To the larger point of Python versus whatever, a nice reusable module with pydoc strings and some sort of default behavior if called directly let’s end users do what they please. The front end gets to be decided by an end user. That being said the Tk GUI toolkit is often distributed alongside Python installs. OSX ships with Tk 8.5.9 IIRC and many Linux distros also ship TCL/Tk out of the box as well. On Windows you’d likely distribute via py2exe so it’s immaterial.

While a lot of folks on the e-mail lists decry Tk (Ruby, Python, etc), it is still a decently standard interface. TCL isn't too bad either. :)
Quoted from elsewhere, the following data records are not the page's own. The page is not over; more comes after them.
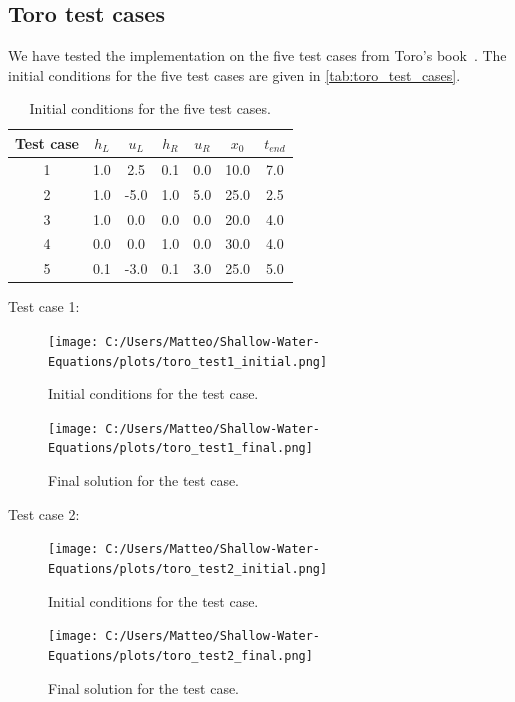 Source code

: \subsection{Toro test cases}
We have tested the implementation on the five test cases from Toro's book~\cite{Toro2001-Shock}.
The initial conditions for the five test cases are given in \autoref{tab:toro_test_cases}.

\begin{table}[H]
    \centering
    \begin{tabular}{c|c|c|c|c|c|c}
        \hline
        \textbf{Test case} & \textbf{$h_L$} & \textbf{$u_L$} & \textbf{$h_R$} & \textbf{$u_R$} & \textbf{$x_0$} & \textbf{$t_{end}$} \\
        \hline\hline
        1 & 1.0 & 2.5 & 0.1 & 0.0 & 10.0 & 7.0 \\
        2 & 1.0 & -5.0 & 1.0 & 5.0 & 25.0 & 2.5 \\
        3 & 1.0 & 0.0 & 0.0 & 0.0 & 20.0 & 4.0 \\
        4 & 0.0 & 0.0 & 1.0 & 0.0 & 30.0 & 4.0 \\
        5 & 0.1 & -3.0 & 0.1 & 3.0 & 25.0 & 5.0 \\
        \hline
    \end{tabular}
    \caption{Initial conditions for the five test cases.}
    \label{tab:toro_test_cases}
\end{table}



Test case 1:
\begin{figure}[H]
    \centering
    \texttt{[image: C:/Users/Matteo/Shallow-Water-Equations/plots/toro\_test1\_initial.png]}
    \caption{Initial conditions for the test case.}\label{fig:toro_test1_initial}
\end{figure}


\begin{figure}[H]
    \centering
    \texttt{[image: C:/Users/Matteo/Shallow-Water-Equations/plots/toro\_test1\_final.png]}
    \caption{Final solution for the test case.}\label{fig:toro_test1_final}
\end{figure}


Test case 2: 
\begin{figure}[H]
    \centering
    \texttt{[image: C:/Users/Matteo/Shallow-Water-Equations/plots/toro\_test2\_initial.png]}
    \caption{Initial conditions for the test case.}\label{fig:toro_test2_initial}
\end{figure}

\begin{figure}[H]
    \centering
    \texttt{[image: C:/Users/Matteo/Shallow-Water-Equations/plots/toro\_test2\_final.png]}
    \caption{Final solution for the test case.}\label{fig:toro_test2_final}
\end{figure}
Using a language like Go would likely end up with more problems as the pool of contributors is smaller and the tooling and packaging for non-Unix systems is not very mature or robust. The cross section of people with adequate Go experience, experience with writing cross-platform GUI apps in Go, and people wanting and willing to work on Traveller apps is likely to be minuscule.

Like they say, "There's always one." :rofl: Not sure how the small pool is an issue. The reason I had brought it up was the cross-platform usage. The idea seems to be there but I haven't tested it. "Mature" is a mixed blessing; it can also mean old and antiquated. Robust, well, needs testing.
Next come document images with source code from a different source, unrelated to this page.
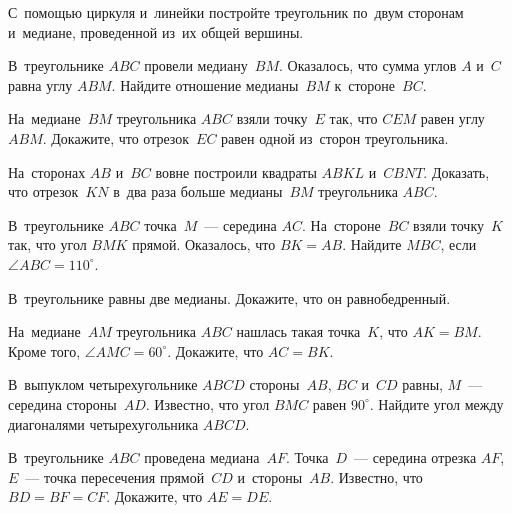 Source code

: 


\begin{problems}


\item
С~помощью циркуля и~линейки постройте треугольник по~двум сторонам и~медиане,
проведенной из~их общей вершины.


\item
В~треугольнике $ABC$ провели медиану~$BM$.
Оказалось, что сумма углов $A$ и~$C$ равна углу $ABM$.
Найдите отношение медианы~$BM$ к~стороне~$BC$.

\item
На~медиане~$BM$ треугольника $ABC$ взяли точку~$E$ так, что $CEM$ равен
углу $ABM$.
Докажите, что отрезок~$EC$ равен одной из~сторон треугольника.

\item
На~сторонах $AB$ и~$BC$ вовне построили квадраты $ABKL$ и~$CBNT$.
Доказать, что отрезок~$KN$ в~два раза больше медианы~$BM$ треугольника $ABC$.

\item
В~треугольнике $ABC$ точка~$M$~--- середина $AC$.
На~стороне~$BC$ взяли точку~$K$ так, что угол $BMK$ прямой.
Оказалось, что $BK = AB$.
Найдите $MBC$, если $\angle ABC =110^{\circ}$.

\item
В~треугольнике равны две медианы.
Докажите, что он равнобедренный.

\item
На~медиане~$AM$ треугольника $ABC$ нашлась такая точка~$K$, что $AK = BM$.
Кроме того, $\angle AMC = 60^{\circ}$.
Докажите, что $AC = BK$.

\item
В~выпуклом четырехугольнике $ABCD$ стороны~$AB$, $BC$ и~$CD$ равны,
$M$~--- середина стороны~$AD$.
Известно, что угол $BMC$ равен $90^{\circ}$.
Найдите угол между диагоналями четырехугольника $ABCD$.

\item
В~треугольнике $ABC$ проведена медиана~$AF$.
Точка~$D$~--- середина отрезка $AF$, $E$~--- точка пересечения прямой~$CD$
и~стороны~$AB$.
Известно, что $BD = BF = CF$.
Докажите, что $AE = DE$.

\end{problems}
That said, if the Python to App option works then it works. It might help if we look at what needs packaging as an app and what will remain a non-app library. The various world generation systems seem like apps, the base_tools.py is just a library.

Another option is a web based platform and I seem some folks using Flask or similar. That eliminates the portability issue for module installations but only works when web-connected.
 
And yes, I have been responsible for running REST servers, SOAP servers, and other types of servers. I can tell you from personal experience that because REST servers are easier to test they are much more solid that other types of servers. Same with ease of troubleshooting; makes for less downtime.

I'll take the "follow" in this discussion. What can I do to help those of you who want to do stuff with web services? Do we have decisions to make for "standards"; Flask vs Bottle vs Django, or whatever. Use a Digital Ocean droplet or someone's web host?

Let me know how to help.
 
To the larger point of Python versus whatever, a nice reusable module with pydoc strings and some sort of default behavior if called directly let’s end users do what they please. The front end gets to be decided by an end user. That being said the Tk GUI toolkit is often distributed alongside Python installs. OSX ships with Tk 8.5.9 IIRC and many Linux distros also ship TCL/Tk out of the box as well. On Windows you’d likely distribute via py2exe so it’s immaterial.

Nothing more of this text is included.